Task to carry out
For this exercise, report every line of the material that includes "gameplay".

■ ■ ■ ■ ■ ■ ■

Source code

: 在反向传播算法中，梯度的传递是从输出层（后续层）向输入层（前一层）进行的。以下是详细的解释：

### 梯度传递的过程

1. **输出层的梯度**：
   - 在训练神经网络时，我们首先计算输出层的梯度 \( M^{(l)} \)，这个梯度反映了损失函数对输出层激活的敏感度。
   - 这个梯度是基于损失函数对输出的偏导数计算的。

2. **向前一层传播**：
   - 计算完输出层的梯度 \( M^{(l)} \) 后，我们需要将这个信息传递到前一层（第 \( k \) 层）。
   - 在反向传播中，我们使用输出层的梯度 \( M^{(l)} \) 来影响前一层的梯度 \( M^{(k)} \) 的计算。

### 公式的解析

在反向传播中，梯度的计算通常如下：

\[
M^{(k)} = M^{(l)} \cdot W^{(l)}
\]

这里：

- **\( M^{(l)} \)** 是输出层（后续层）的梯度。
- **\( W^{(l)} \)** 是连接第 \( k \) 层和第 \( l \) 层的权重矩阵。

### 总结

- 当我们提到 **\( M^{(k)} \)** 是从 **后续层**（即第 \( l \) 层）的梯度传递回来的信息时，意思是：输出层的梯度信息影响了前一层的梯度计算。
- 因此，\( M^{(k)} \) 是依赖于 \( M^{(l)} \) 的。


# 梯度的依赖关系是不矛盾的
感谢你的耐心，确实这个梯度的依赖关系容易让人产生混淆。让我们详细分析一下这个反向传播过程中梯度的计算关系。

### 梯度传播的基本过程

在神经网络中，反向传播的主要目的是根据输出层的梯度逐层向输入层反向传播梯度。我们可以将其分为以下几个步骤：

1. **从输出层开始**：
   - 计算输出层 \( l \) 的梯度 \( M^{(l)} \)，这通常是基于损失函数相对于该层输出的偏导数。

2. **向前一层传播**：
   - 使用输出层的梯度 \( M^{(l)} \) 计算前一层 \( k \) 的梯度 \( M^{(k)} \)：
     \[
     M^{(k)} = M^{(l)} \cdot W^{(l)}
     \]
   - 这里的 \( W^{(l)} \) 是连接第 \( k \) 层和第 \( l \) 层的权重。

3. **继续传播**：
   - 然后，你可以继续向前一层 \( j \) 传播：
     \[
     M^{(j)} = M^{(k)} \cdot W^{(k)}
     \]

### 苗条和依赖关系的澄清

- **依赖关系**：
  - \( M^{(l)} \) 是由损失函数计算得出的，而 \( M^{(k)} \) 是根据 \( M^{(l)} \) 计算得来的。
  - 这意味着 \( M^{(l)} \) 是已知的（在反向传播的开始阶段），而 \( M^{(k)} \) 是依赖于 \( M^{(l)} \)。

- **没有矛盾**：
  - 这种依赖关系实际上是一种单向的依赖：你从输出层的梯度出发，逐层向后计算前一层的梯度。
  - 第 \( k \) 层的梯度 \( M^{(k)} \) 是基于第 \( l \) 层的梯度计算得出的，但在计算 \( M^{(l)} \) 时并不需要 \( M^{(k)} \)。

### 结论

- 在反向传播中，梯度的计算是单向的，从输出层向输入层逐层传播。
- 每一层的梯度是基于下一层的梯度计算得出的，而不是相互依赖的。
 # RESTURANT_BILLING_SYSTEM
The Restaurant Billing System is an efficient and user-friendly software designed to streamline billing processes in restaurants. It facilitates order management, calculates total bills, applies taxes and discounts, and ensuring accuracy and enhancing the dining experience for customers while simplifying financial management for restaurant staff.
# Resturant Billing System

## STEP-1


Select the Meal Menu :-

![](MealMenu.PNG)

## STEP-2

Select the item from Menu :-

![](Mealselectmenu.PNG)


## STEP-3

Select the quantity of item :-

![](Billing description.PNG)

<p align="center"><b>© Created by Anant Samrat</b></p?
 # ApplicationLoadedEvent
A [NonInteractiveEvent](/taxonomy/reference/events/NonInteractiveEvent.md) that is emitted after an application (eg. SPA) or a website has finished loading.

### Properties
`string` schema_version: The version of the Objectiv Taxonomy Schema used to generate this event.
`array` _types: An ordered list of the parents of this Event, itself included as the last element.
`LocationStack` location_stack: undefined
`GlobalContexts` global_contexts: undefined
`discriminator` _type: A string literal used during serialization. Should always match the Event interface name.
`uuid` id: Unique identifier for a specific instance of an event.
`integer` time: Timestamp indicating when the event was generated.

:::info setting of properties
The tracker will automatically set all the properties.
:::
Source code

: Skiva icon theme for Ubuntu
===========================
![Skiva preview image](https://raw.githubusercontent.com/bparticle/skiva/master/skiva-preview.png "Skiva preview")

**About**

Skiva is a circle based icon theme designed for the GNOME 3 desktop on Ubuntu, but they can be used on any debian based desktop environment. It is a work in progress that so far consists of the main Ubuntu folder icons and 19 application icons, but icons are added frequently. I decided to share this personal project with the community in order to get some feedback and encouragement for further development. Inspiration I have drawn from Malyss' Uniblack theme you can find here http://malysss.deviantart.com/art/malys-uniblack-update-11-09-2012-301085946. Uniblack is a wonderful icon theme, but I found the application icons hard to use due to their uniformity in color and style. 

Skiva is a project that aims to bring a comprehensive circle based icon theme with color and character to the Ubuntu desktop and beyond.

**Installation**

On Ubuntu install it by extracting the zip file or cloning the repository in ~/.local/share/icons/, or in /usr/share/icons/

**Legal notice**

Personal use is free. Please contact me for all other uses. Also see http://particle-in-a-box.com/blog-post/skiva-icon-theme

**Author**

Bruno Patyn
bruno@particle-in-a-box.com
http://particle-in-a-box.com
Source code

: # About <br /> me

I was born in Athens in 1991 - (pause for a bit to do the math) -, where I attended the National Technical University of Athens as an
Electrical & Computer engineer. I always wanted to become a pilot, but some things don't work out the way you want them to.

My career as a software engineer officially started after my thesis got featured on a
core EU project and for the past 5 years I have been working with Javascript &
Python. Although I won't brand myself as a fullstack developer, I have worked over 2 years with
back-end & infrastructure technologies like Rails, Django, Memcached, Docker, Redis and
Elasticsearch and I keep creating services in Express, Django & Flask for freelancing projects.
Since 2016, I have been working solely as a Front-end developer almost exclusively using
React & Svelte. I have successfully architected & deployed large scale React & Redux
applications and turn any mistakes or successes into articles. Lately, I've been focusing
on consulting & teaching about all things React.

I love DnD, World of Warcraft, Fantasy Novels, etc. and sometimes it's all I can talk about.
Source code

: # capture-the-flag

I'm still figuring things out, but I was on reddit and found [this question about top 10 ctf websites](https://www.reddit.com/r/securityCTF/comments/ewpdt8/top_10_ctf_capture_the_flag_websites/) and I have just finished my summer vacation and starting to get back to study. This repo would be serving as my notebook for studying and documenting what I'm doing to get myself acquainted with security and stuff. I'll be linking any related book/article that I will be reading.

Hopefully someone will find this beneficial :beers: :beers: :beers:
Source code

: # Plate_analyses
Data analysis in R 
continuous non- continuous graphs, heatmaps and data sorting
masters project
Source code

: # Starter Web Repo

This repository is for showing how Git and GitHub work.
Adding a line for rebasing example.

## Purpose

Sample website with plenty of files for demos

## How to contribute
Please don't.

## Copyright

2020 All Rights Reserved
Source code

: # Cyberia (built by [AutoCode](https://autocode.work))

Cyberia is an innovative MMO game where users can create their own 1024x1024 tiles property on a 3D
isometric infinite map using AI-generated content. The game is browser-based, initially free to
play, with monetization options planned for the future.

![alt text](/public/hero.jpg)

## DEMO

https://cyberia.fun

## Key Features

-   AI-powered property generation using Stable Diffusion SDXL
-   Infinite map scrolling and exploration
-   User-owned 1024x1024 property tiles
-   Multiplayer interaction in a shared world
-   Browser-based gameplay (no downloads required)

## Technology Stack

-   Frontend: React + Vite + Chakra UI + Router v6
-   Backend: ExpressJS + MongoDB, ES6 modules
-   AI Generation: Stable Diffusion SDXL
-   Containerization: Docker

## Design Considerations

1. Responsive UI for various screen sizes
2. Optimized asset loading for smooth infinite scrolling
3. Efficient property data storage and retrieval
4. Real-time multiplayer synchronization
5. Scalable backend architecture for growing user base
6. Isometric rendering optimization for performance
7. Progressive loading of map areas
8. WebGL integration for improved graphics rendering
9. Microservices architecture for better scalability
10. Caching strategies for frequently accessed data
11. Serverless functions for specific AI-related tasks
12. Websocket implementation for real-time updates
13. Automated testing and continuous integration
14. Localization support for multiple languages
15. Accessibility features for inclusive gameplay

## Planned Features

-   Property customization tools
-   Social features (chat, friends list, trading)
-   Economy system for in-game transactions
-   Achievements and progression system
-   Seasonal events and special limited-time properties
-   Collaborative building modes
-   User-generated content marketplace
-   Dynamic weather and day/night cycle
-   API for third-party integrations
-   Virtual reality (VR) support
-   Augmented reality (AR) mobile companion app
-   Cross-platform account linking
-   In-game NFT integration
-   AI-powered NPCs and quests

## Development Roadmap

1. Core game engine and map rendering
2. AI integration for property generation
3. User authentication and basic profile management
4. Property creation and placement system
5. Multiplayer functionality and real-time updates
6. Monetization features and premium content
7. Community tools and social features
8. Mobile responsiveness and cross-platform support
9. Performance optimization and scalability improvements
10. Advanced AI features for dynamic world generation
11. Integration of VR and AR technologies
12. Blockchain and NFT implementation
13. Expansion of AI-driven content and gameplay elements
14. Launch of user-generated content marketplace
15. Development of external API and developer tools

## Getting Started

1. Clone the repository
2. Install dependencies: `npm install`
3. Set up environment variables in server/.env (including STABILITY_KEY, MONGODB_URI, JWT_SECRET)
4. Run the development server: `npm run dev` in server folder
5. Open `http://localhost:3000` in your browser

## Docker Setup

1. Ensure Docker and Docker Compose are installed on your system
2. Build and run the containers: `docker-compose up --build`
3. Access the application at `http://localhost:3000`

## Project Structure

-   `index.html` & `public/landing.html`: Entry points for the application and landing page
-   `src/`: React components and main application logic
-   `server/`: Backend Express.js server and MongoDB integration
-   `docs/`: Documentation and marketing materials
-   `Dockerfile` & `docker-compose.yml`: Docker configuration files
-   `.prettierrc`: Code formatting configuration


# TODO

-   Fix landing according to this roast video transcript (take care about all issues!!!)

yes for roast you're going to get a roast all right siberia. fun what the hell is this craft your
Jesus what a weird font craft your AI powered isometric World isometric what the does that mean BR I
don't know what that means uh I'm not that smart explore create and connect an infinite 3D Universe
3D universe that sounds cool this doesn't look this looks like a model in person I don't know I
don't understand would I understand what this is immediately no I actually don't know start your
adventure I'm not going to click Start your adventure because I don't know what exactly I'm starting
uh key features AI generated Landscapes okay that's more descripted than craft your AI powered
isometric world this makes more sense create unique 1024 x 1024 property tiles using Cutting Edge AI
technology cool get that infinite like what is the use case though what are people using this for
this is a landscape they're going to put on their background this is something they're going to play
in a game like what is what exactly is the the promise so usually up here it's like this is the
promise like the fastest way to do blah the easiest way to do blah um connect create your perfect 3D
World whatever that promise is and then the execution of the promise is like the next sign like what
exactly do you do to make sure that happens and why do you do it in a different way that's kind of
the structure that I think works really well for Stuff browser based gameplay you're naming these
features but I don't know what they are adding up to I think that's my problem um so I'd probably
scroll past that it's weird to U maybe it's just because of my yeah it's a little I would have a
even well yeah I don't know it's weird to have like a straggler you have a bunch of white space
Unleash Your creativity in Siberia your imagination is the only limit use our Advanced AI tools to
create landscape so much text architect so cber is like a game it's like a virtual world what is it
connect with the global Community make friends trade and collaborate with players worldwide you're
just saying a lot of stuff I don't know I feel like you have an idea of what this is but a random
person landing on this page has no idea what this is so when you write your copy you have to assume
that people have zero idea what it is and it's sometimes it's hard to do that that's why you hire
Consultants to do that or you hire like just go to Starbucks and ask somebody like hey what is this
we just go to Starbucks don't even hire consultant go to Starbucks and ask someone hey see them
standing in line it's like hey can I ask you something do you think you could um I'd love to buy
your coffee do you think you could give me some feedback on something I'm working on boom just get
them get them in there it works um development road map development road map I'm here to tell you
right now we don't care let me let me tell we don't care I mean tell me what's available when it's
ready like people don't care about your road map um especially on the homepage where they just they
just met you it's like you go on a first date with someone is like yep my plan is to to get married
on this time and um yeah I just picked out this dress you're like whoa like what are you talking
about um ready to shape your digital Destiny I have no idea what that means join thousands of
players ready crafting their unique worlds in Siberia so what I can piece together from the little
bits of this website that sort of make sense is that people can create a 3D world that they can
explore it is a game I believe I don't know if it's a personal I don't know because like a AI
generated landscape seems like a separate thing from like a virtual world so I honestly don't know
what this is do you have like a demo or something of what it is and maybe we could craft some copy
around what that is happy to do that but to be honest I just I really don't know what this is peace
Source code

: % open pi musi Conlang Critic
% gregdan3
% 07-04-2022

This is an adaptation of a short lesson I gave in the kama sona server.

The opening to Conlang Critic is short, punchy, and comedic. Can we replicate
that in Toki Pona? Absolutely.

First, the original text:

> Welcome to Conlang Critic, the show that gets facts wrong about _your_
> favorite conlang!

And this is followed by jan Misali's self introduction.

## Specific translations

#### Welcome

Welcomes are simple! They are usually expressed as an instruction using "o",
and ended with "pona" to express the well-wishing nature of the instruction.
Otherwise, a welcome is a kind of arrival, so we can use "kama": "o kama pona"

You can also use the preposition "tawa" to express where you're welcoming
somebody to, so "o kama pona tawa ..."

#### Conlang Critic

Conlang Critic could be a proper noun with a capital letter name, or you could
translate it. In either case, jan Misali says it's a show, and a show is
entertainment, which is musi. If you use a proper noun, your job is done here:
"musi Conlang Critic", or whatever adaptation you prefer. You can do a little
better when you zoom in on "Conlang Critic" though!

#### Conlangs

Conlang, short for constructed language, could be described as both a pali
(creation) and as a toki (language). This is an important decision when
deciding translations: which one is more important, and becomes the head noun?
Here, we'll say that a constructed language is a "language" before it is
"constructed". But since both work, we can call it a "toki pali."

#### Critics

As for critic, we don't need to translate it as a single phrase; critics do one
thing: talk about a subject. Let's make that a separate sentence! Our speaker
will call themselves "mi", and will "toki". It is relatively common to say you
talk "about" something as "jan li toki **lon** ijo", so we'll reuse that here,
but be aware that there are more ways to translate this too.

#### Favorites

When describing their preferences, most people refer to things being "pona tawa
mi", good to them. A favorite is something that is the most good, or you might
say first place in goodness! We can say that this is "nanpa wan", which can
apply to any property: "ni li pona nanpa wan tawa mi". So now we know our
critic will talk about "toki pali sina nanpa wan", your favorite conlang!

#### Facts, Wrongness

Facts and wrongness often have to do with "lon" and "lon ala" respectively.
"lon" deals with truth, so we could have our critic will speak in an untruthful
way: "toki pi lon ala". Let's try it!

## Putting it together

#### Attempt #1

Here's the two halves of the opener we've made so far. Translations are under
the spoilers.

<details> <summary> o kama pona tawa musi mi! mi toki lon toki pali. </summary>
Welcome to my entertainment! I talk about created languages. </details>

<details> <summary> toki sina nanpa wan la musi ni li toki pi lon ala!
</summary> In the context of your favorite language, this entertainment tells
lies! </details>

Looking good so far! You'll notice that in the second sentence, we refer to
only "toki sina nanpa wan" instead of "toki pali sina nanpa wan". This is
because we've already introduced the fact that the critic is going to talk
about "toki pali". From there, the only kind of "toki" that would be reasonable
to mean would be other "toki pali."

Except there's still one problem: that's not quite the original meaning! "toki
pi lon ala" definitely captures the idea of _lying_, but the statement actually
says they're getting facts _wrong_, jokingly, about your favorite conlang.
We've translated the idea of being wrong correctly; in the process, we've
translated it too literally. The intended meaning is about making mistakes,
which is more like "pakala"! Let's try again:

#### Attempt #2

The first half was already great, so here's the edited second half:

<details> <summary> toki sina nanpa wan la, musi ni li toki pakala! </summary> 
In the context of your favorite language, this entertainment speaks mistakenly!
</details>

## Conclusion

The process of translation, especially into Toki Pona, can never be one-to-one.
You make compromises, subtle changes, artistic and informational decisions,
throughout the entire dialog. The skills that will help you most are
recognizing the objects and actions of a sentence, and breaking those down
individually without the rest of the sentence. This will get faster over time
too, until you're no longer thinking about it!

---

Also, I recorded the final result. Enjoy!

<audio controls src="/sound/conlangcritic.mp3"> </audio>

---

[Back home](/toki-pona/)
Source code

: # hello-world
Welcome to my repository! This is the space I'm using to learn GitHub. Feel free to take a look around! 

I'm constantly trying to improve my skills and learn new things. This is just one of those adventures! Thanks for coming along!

■ ■ ■ ■ ■ ■ ■

Solution
-   Browser-based gameplay (no downloads required)
15. Accessibility features for inclusive gameplay
13. Expansion of AI-driven content and gameplay elements
the structure that I think works really well for Stuff browser based gameplay you're naming these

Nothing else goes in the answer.